Over 90% of Americans cannot afford success, and that is the statistic that makes me laugh at my peers. Nothing greater exists than being the cowboy cleaning horse manure with a shovel in Hollywood, and experience millennials (convinced they’re about to become millionaires) looking down upon me as a common laborer. The reason nothing greater exists than being that cowboy is because I can afford to shovel horse shit. Young people do not realize that one must be wealthy to live the luxury of being a cowboy, because working with horses doesn’t pay anything. I have the money to stick around long enough to see those judgmental millennials realize life in America first requires money, be it runway modeling or shoveling horse manure.

I’ve been around long enough to see millennials realize they’re no different than my dad’s loser friends who never made it into the 1% club. Nothing a shit-shoveling cowboy enjoys more than ordering a millennial to make his coffee at Starbucks in the morning. Money is so divisive, which is why seven years of loving my boyfriend wasn’t a day of hard work.

All a country boy needs is someone with time to love, and today that is a rare quality to find. It is hard to find someone who can see a cowboy shoveling horse manure as a man and not a laborer. The result of being star-struck with America is it turns the entire world into laborers forever divided.

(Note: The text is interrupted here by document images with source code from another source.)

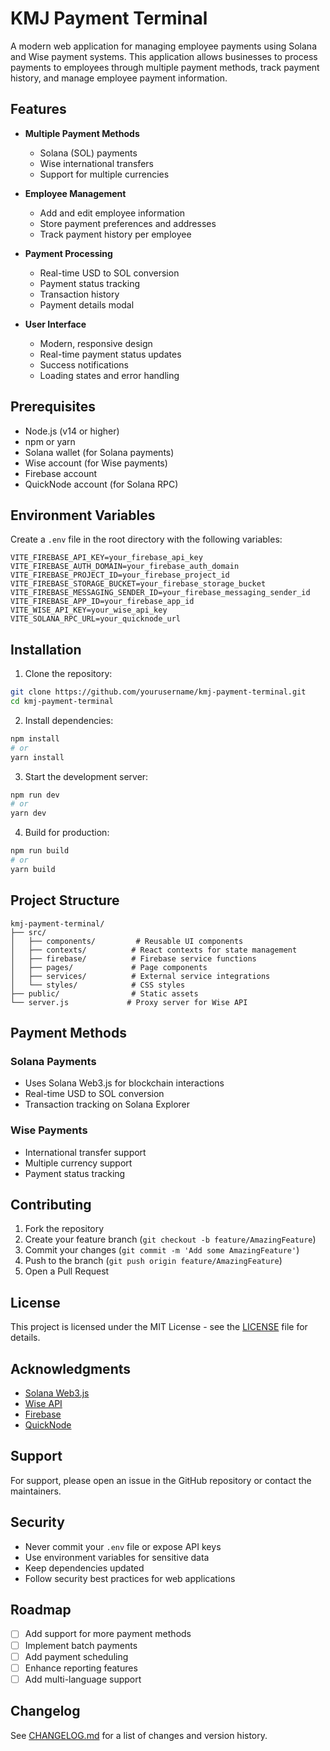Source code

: # KMJ Payment Terminal

A modern web application for managing employee payments using Solana and Wise payment systems. This application allows businesses to process payments to employees through multiple payment methods, track payment history, and manage employee payment information.

## Features

- **Multiple Payment Methods**

  - Solana (SOL) payments
  - Wise international transfers
  - Support for multiple currencies

- **Employee Management**

  - Add and edit employee information
  - Store payment preferences and addresses
  - Track payment history per employee

- **Payment Processing**

  - Real-time USD to SOL conversion
  - Payment status tracking
  - Transaction history
  - Payment details modal

- **User Interface**
  - Modern, responsive design
  - Real-time payment status updates
  - Success notifications
  - Loading states and error handling

## Prerequisites

- Node.js (v14 or higher)
- npm or yarn
- Solana wallet (for Solana payments)
- Wise account (for Wise payments)
- Firebase account
- QuickNode account (for Solana RPC)

## Environment Variables

Create a `.env` file in the root directory with the following variables:

```env
VITE_FIREBASE_API_KEY=your_firebase_api_key
VITE_FIREBASE_AUTH_DOMAIN=your_firebase_auth_domain
VITE_FIREBASE_PROJECT_ID=your_firebase_project_id
VITE_FIREBASE_STORAGE_BUCKET=your_firebase_storage_bucket
VITE_FIREBASE_MESSAGING_SENDER_ID=your_firebase_messaging_sender_id
VITE_FIREBASE_APP_ID=your_firebase_app_id
VITE_WISE_API_KEY=your_wise_api_key
VITE_SOLANA_RPC_URL=your_quicknode_url
```

## Installation

1. Clone the repository:

```bash
git clone https://github.com/yourusername/kmj-payment-terminal.git
cd kmj-payment-terminal
```

2. Install dependencies:

```bash
npm install
# or
yarn install
```

3. Start the development server:

```bash
npm run dev
# or
yarn dev
```

4. Build for production:

```bash
npm run build
# or
yarn build
```

## Project Structure

```
kmj-payment-terminal/
├── src/
│   ├── components/         # Reusable UI components
│   ├── contexts/          # React contexts for state management
│   ├── firebase/          # Firebase service functions
│   ├── pages/             # Page components
│   ├── services/          # External service integrations
│   └── styles/            # CSS styles
├── public/                # Static assets
└── server.js             # Proxy server for Wise API
```

## Payment Methods

### Solana Payments

- Uses Solana Web3.js for blockchain interactions
- Real-time USD to SOL conversion
- Transaction tracking on Solana Explorer

### Wise Payments

- International transfer support
- Multiple currency support
- Payment status tracking

## Contributing

1. Fork the repository
2. Create your feature branch (`git checkout -b feature/AmazingFeature`)
3. Commit your changes (`git commit -m 'Add some AmazingFeature'`)
4. Push to the branch (`git push origin feature/AmazingFeature`)
5. Open a Pull Request

## License

This project is licensed under the MIT License - see the [LICENSE](LICENSE) file for details.

## Acknowledgments

- [Solana Web3.js](https://solana-labs.github.io/solana-web3.js/)
- [Wise API](https://wise.com/gb/developer)
- [Firebase](https://firebase.google.com/)
- [QuickNode](https://www.quicknode.com/)

## Support

For support, please open an issue in the GitHub repository or contact the maintainers.

## Security

- Never commit your `.env` file or expose API keys
- Use environment variables for sensitive data
- Keep dependencies updated
- Follow security best practices for web applications

## Roadmap

- [ ] Add support for more payment methods
- [ ] Implement batch payments
- [ ] Add payment scheduling
- [ ] Enhance reporting features
- [ ] Add multi-language support

## Changelog

See [CHANGELOG.md](CHANGELOG.md) for a list of changes and version history.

The problem with living in a world of laborers is that sometimes the cowboy shoveling horse manure is more worth the time of day than millennials promising to one day be the next Jeff Bezos. The problem with a divisive world is that it allows age to blind us from seeing someone well worth the time to love. The problem with the present is nobody sees anything except the American Dream anymore, which means millennials are in a relationship with a colossal lie.

I don’t need a lie when all I crave is a man. One able to hold me tight for seven years, not as a bragging right, but because seven years of love beats seven years of clinging to illusional grandeur.

 

Story of Runaways

Being self-aware of the journey

Does not reassure the destination

For destiny's road is tread by mortal sole

All seeking to fulfill their hearts

Voids of lonely desire in need

Like dreams of night concocting images of men into gods

Transfiguring us into taillights beneath the setting sun

Vanishing and reappearing with each new bend in the road

Taillights of the future that are always just out of reach

Set between solid lines of paint on asphalt

Boundaries not meant to be crossed

Forever determining fate's hold over us

Abandoning mankind to his fantasies

Always leaving the heart aged tho still in want

Having never set foot upon the imagined destination of gold

Far ahead down this road laid beneath the black night

Somewhere between these painted lines of civil mediocrity

Concluding that nobody can write their own ending

No more than Coronado could find a city of gold

For destinations no longer exist in this world of ours

Paved over long ago in the quest to catch up with those distant headlights

The transfixed illusion of self awareness

Never able to change course

Despite the passionate desire to one day arrive

Driving us farther and farther down this road in a dream of night

Till at last we all wake up in time

To realize that no one has ever left home

Because as surely as the sun shall rise tomorrow

All dreams like roads eventually return us home

 Home Of My Heart

 I hear you breathing softly,

As wind whispers through leaves;

Music to my mortal ears,

Stirring my heart into flight,

Barking as crow's wings upon the breeze.

I kneel to take you in my hand;

I cry as you fill my soul with peace,

The mountain is but a reflection,

Of your most beautiful face.

The intoxicating aroma of your essence,

Like pine needles after rain,

Smell like marshmallows roasting;

My childhood memories return.

Life is the embodiment of your figure.

I am but returning home.

May you forever take me,

And overflow my broken vessel

With the powerful magic of love.

LA

Embrace better days

Forgetting the past

Casting away tomorrow

It's better here

Inside the moment

Slipping gently by

Come take refuge

Be my guest

Herein lies reality

Place SoCalians abide

Despite fantasy destinations

Concocted starting points

Imagination versus insanity

We are LA

Do you dream?

Are you insane?

Or in between

Just like LA

My lovely home

Quaint isn't it

Nothing too fancy

Borders on loud

Me humble abode

Es tu casa

Welcome inside friend

Better isn't it?

Than being outside

Land of outsiders

Where is outside?

Wasn't the clouds

Nor father moon

Perhaps maybe Mars

I doubt it

Outside isn't real

Real is LA

Yes indeed friend

Embrace better days

Outside isn't better

Better is here

Inside the home

Realm of freedom

Where you’ve arrive

Welcome to LA

Where dreams die

Insanity lives homeless

Still some survive

Embracing better days

Come share them

For a while

The Liberal 

What is change? Fighting for civil rights? Reclaiming one’s Native American culture? Buying a new car? A career?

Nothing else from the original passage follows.